[<prev] [next>] [<thread-prev] [thread-next>] [day] [month] [year] [list]
Message-Id: <1213298105.31518.170.camel@twins>
Date:	Thu, 12 Jun 2008 21:15:05 +0200
From:	Peter Zijlstra <peterz@...radead.org>
To:	Nick Piggin <nickpiggin@...oo.com.au>
Cc:	akpm@...ux-foundation.org, linux-kernel@...r.kernel.org,
	paulmck@...ibm.com
Subject: Re: [patch] radix-tree: fix small lockless radix-tree bug
On Fri, 2008-06-13 at 05:03 +1000, Nick Piggin wrote:
> Hi guys,
> 
> Although this doesn't seem like cause for alarm (as per the analysis),
> it may still be a good 2.6.26 candidate as we should have a few more
> weeks of testing left.
> 
> It should definitely go in -mm with the lockless pagecache patch.
Ouch - good one, I'll back-port it to -rt.
This reminds me, I should get back to my radix-tree path compression
stuff one day.
> When shrinking a radix-tree, we do it in a lockless manner by atomically
> switching the root pointer away from the redundant node (one that only
> has a single entry in the left most slot), and switching it over to its
> lone child.
> 
> Because a lockless lookup may have got a reference to the parent and be
> in the middle of deciding what to do with it while it is being swapped
> away for its child.
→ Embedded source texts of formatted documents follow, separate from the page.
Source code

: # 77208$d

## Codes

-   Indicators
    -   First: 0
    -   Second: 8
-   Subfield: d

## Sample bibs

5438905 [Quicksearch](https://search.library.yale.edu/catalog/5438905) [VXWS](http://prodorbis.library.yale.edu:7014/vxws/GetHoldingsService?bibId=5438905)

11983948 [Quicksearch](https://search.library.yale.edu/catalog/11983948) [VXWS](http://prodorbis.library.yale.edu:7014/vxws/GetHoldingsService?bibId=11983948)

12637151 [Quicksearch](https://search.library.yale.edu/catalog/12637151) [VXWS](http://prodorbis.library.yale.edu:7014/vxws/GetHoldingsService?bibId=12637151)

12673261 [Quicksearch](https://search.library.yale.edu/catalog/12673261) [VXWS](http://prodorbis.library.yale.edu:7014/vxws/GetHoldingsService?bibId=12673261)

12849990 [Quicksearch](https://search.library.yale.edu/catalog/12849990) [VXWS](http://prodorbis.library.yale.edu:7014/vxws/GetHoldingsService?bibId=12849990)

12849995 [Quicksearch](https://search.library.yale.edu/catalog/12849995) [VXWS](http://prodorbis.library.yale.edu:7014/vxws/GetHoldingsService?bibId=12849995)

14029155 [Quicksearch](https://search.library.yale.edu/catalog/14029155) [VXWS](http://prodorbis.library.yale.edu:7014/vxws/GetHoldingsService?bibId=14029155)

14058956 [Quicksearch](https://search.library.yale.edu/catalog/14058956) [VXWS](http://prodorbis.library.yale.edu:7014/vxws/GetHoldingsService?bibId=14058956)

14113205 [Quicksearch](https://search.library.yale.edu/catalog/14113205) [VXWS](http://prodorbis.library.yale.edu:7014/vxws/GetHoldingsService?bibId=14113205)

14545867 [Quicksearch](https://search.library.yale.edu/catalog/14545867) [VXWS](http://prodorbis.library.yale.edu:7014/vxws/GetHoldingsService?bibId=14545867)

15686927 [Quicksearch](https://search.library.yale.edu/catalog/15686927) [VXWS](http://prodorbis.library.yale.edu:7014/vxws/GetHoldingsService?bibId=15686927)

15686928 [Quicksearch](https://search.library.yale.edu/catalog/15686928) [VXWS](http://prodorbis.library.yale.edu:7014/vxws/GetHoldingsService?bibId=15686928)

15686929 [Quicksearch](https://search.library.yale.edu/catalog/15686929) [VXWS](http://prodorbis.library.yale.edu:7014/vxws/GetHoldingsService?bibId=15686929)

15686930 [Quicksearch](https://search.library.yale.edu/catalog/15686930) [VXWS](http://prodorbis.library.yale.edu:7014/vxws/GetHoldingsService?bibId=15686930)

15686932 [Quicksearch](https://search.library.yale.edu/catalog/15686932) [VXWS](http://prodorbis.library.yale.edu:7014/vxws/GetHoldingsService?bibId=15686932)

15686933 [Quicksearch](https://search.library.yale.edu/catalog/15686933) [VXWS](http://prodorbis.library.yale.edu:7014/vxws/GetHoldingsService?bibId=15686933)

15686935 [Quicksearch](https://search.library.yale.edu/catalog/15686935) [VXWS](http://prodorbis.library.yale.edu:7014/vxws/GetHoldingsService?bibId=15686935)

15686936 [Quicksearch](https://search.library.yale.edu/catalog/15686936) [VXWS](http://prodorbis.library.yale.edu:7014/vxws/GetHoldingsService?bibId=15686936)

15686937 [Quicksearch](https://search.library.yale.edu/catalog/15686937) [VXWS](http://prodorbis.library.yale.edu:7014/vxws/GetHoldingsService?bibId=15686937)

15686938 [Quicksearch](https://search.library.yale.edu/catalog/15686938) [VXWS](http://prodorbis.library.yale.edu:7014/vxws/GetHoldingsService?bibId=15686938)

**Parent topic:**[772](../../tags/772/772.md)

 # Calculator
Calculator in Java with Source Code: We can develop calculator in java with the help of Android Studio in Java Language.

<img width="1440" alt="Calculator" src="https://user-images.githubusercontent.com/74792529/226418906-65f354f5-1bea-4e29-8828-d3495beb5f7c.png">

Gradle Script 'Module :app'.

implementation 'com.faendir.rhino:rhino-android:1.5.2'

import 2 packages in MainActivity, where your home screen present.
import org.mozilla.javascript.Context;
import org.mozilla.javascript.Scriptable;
For this reason, we also have to keep it around and
> in a valid state for the lookup to proceed and give a valid result, for
> at least an RCU grace period. So we need to keep the child in the left
> most slot there in case that is requested by the lookup.
> 
> This is all pretty standard RCU stuff. It is worth repeating because
> in my eagerness to obey the radix tree node constructor scheme, I had
> broken this by zeroing the radix tree node before the grace period.
> 
> Fix it by clearing those fields in the RCU callback. I would normally
> want to rip out the constructor entirely, but radix tree nodes are one
> of those places where they make sense (only few cachelines will be
> touched soon after allocation).
> 
> 
> This was never actually observed in any lockless pagecache testing or
> using the test harness, but as a rare problem testing my scalable vmap
> rewrite.
> 
> Fortunately, it is not a problem anywhere lockless pagecache is used in
> mainline kernels (pagecache probe is not a guarantee, and brd does not
> have concurrent lookups and deletes).
> 
> However, it would eventually pop up for someone using lockless pagecache :P
> 
> Signed-off-by: Nick Piggin <npiggin@...e.de>
Acked-by: Peter Zijlstra <a.p.zijlstra@...llo.nl>
> ---
> Index: linux-2.6/lib/radix-tree.c
> ===================================================================
> --- linux-2.6.orig/lib/radix-tree.c     2008-06-13 04:26:31.000000000
> +1000
> +++ linux-2.6/lib/radix-tree.c  2008-06-13 04:31:38.000000000 +1000
> @@ -88,6 +88,57 @@ static inline gfp_t root_gfp_mask(struct
>         return root->gfp_mask & __GFP_BITS_MASK;
>  }
>  
> +static inline void tag_set(struct radix_tree_node *node, unsigned int
> tag,
> +               int offset)
> +{
> +       __set_bit(offset, node->tags[tag]);
> +}
> +
> +static inline void tag_clear(struct radix_tree_node *node, unsigned
> int tag,
> +               int offset)
> +{
> +       __clear_bit(offset, node->tags[tag]);
> +}
> +
> +static inline int tag_get(struct radix_tree_node *node, unsigned int
> tag,
> +               int offset)
> +{
> +       return test_bit(offset, node->tags[tag]);
> +}
> +
> +static inline void root_tag_set(struct radix_tree_root *root,
> unsigned int tag)
> +{
> +       root->gfp_mask |= (__force gfp_t)(1 << (tag +
> __GFP_BITS_SHIFT));
> +}
> +
> +static inline void root_tag_clear(struct radix_tree_root *root,
> unsigned int tag)
> +{
> +       root->gfp_mask &= (__force gfp_t)~(1 << (tag +
> __GFP_BITS_SHIFT));
> +}
> +
> +static inline void root_tag_clear_all(struct radix_tree_root *root)
> +{
> +       root->gfp_mask &= __GFP_BITS_MASK;
> +}
> +
> +static inline int root_tag_get(struct radix_tree_root *root, unsigned
> int tag)
> +{
> +       return (__force unsigned)root->gfp_mask & (1 << (tag +
> __GFP_BITS_SHIFT));
> +}
> +
> +/*
> + * Returns 1 if any slot in the node has this tag set.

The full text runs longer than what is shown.